- [The task]: When you reach the line that contains "1. In the **Password**" in the data below, start reproducing lines exactly, and stop after the line that contains "You have now".

[Records contained in a dataset]

•••

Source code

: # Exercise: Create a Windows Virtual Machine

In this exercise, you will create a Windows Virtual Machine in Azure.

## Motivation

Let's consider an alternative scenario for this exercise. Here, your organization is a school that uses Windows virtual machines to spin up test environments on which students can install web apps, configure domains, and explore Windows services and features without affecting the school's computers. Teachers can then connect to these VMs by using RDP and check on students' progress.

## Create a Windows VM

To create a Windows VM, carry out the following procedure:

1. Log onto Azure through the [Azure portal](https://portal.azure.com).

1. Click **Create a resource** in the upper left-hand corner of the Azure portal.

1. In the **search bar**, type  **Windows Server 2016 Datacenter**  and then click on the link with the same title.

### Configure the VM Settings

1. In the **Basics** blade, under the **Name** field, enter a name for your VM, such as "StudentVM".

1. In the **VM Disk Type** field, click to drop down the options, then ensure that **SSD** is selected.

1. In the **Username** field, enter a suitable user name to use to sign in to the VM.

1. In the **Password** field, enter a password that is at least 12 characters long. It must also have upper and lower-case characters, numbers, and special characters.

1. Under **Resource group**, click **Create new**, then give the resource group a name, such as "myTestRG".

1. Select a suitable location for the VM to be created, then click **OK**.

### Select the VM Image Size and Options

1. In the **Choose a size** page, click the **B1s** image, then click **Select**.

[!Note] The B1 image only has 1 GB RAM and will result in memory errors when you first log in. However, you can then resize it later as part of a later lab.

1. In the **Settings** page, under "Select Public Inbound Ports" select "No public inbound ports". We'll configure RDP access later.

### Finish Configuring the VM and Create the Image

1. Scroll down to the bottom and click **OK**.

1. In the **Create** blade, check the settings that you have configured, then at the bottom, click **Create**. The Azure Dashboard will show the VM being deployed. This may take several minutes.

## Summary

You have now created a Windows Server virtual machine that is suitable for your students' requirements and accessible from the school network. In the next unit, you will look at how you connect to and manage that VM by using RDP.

•••

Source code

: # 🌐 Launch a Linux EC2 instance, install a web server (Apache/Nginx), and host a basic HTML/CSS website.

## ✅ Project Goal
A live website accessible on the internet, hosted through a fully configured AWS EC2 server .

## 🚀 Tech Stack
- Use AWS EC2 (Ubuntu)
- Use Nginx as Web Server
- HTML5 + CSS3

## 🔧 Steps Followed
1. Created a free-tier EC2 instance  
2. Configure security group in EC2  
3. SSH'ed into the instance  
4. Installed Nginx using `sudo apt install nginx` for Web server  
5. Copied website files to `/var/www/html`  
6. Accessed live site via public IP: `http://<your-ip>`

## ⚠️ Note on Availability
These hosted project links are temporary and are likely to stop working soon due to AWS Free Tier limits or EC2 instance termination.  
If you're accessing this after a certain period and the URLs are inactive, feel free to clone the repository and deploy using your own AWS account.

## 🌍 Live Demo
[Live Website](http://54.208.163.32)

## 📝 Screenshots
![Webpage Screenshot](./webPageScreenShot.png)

•••

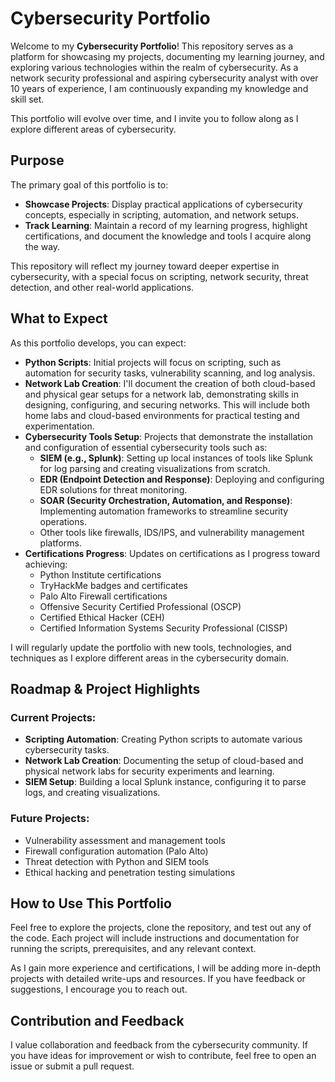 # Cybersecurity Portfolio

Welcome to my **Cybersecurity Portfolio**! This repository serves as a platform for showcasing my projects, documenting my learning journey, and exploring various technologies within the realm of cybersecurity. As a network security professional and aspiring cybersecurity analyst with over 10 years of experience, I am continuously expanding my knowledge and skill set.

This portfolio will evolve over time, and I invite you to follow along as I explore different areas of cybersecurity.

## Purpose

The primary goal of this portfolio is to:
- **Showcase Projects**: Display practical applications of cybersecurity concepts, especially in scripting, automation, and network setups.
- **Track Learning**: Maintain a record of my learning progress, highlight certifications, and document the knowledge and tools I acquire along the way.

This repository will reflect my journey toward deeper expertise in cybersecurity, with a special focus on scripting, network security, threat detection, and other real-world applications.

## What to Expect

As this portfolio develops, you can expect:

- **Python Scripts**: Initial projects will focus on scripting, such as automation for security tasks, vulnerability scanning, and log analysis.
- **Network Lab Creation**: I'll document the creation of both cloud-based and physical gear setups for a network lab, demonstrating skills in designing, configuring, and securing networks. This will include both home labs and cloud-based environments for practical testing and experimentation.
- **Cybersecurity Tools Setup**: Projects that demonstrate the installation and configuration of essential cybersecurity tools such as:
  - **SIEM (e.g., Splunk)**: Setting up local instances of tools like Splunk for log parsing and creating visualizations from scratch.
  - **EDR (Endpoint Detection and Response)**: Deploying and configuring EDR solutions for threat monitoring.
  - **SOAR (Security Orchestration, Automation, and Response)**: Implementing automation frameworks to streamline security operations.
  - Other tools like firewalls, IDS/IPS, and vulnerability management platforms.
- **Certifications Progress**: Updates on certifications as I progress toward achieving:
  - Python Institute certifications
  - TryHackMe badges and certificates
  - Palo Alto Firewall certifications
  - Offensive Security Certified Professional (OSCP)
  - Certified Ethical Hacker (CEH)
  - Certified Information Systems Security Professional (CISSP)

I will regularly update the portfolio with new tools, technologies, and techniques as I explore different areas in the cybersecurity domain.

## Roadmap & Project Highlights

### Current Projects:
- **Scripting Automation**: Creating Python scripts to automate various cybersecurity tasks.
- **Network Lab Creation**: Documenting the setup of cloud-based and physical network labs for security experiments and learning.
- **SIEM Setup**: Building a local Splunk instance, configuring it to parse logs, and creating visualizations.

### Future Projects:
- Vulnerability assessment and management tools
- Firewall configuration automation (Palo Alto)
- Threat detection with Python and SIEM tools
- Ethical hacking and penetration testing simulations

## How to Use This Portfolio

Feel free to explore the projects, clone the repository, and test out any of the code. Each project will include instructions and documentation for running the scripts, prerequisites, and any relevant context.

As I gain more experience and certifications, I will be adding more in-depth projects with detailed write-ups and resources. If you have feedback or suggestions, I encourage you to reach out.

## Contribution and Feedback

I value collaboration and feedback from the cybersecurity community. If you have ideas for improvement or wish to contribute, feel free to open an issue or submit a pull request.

•••

- [Answer space]:
1. In the **Password** field, enter a password that is at least 12 characters long. It must also have upper and lower-case characters, numbers, and special characters.

1. Under **Resource group**, click **Create new**, then give the resource group a name, such as "myTestRG".

1. Select a suitable location for the VM to be created, then click **OK**.

### Select the VM Image Size and Options

1. In the **Choose a size** page, click the **B1s** image, then click **Select**.

[!Note] The B1 image only has 1 GB RAM and will result in memory errors when you first log in. However, you can then resize it later as part of a later lab.

1. In the **Settings** page, under "Select Public Inbound Ports" select "No public inbound ports". We'll configure RDP access later.

### Finish Configuring the VM and Create the Image

1. Scroll down to the bottom and click **OK**.

1. In the **Create** blade, check the settings that you have configured, then at the bottom, click **Create**. The Azure Dashboard will show the VM being deployed. This may take several minutes.

## Summary

You have now created a Windows Server virtual machine that is suitable for your students' requirements and accessible from the school network. In the next unit, you will look at how you connect to and manage that VM by using RDP.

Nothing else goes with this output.